> Work request
Would you print the lines below exactly, beginning at the line that has "This example implements" and stopping after the line that has "a specific color.|"? Only those lines, and no pictures.

Dataset entries:
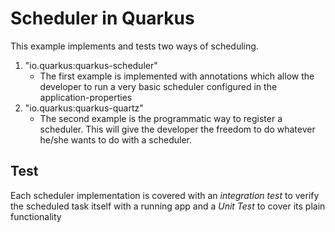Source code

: # Scheduler in Quarkus

This example implements and tests two ways of scheduling.

1. "io.quarkus:quarkus-scheduler"
    - The first example is implemented with annotations which allow the developer to run a very basic scheduler configured
      in the application-properties
2. "io.quarkus:quarkus-quartz"
    - The second example is the programmatic way to register a scheduler.
      This will give the developer the freedom to do whatever he/she wants to do with a scheduler.

## Test

Each scheduler implementation is covered with an *integration test* to verify the scheduled task itself with a running app
and a *Unit Test* to cover its plain functionality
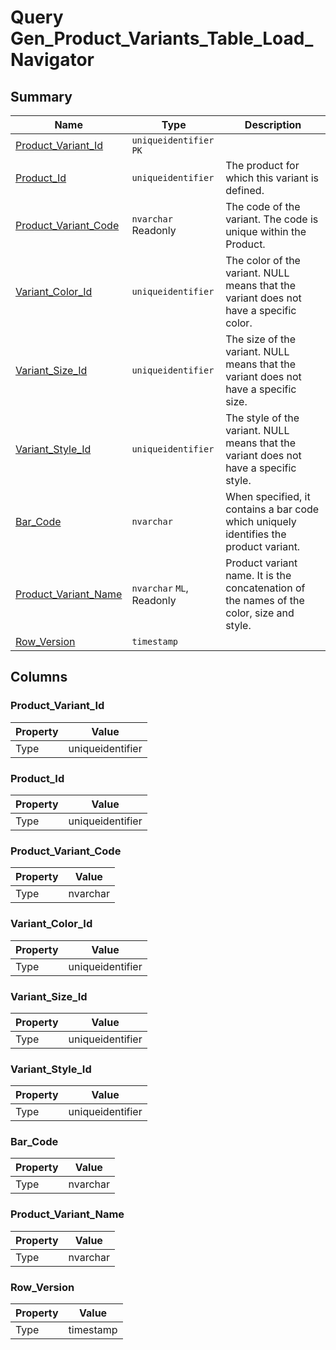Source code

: # Query Gen_Product_Variants_Table_Load_Navigator


## Summary

| Name | Type | Description |
| - | - | --- |
|[Product_Variant_Id](#product_variant_id)|`uniqueidentifier` `PK`||
|[Product_Id](#product_id)|`uniqueidentifier` |The product for which this variant is defined.|
|[Product_Variant_Code](#product_variant_code)|`nvarchar` Readonly|The code of the variant. The code is unique within the Product.|
|[Variant_Color_Id](#variant_color_id)|`uniqueidentifier` |The color of the variant. NULL means that the variant does not have a specific color.|
|[Variant_Size_Id](#variant_size_id)|`uniqueidentifier` |The size of the variant. NULL means that the variant does not have a specific size.|
|[Variant_Style_Id](#variant_style_id)|`uniqueidentifier` |The style of the variant. NULL means that the variant does not have a specific style.|
|[Bar_Code](#bar_code)|`nvarchar` |When specified, it contains a bar code which uniquely identifies the product variant.|
|[Product_Variant_Name](#product_variant_name)|`nvarchar` `ML`, Readonly|Product variant name. It is the concatenation of the names of the color, size and style.|
|[Row_Version](#row_version)|`timestamp` ||

## Columns

### Product_Variant_Id

| Property | Value |
| - | - |
|Type|uniqueidentifier|

### Product_Id

| Property | Value |
| - | - |
|Type|uniqueidentifier|

### Product_Variant_Code

| Property | Value |
| - | - |
|Type|nvarchar|

### Variant_Color_Id

| Property | Value |
| - | - |
|Type|uniqueidentifier|

### Variant_Size_Id

| Property | Value |
| - | - |
|Type|uniqueidentifier|

### Variant_Style_Id

| Property | Value |
| - | - |
|Type|uniqueidentifier|

### Bar_Code

| Property | Value |
| - | - |
|Type|nvarchar|

### Product_Variant_Name

| Property | Value |
| - | - |
|Type|nvarchar|

### Row_Version

| Property | Value |
| - | - |
|Type|timestamp|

> Response
This example implements and tests two ways of scheduling.

1. "io.quarkus:quarkus-scheduler"
    - The first example is implemented with annotations which allow the developer to run a very basic scheduler configured
      in the application-properties
2. "io.quarkus:quarkus-quartz"
    - The second example is the programmatic way to register a scheduler.
      This will give the developer the freedom to do whatever he/she wants to do with a scheduler.

## Test

Each scheduler implementation is covered with an *integration test* to verify the scheduled task itself with a running app
and a *Unit Test* to cover its plain functionality
Source code

: # Query Gen_Product_Variants_Table_Load_Navigator


## Summary

| Name | Type | Description |
| - | - | --- |
|[Product_Variant_Id](#product_variant_id)|`uniqueidentifier` `PK`||
|[Product_Id](#product_id)|`uniqueidentifier` |The product for which this variant is defined.|
|[Product_Variant_Code](#product_variant_code)|`nvarchar` Readonly|The code of the variant. The code is unique within the Product.|
|[Variant_Color_Id](#variant_color_id)|`uniqueidentifier` |The color of the variant. NULL means that the variant does not have a specific color.|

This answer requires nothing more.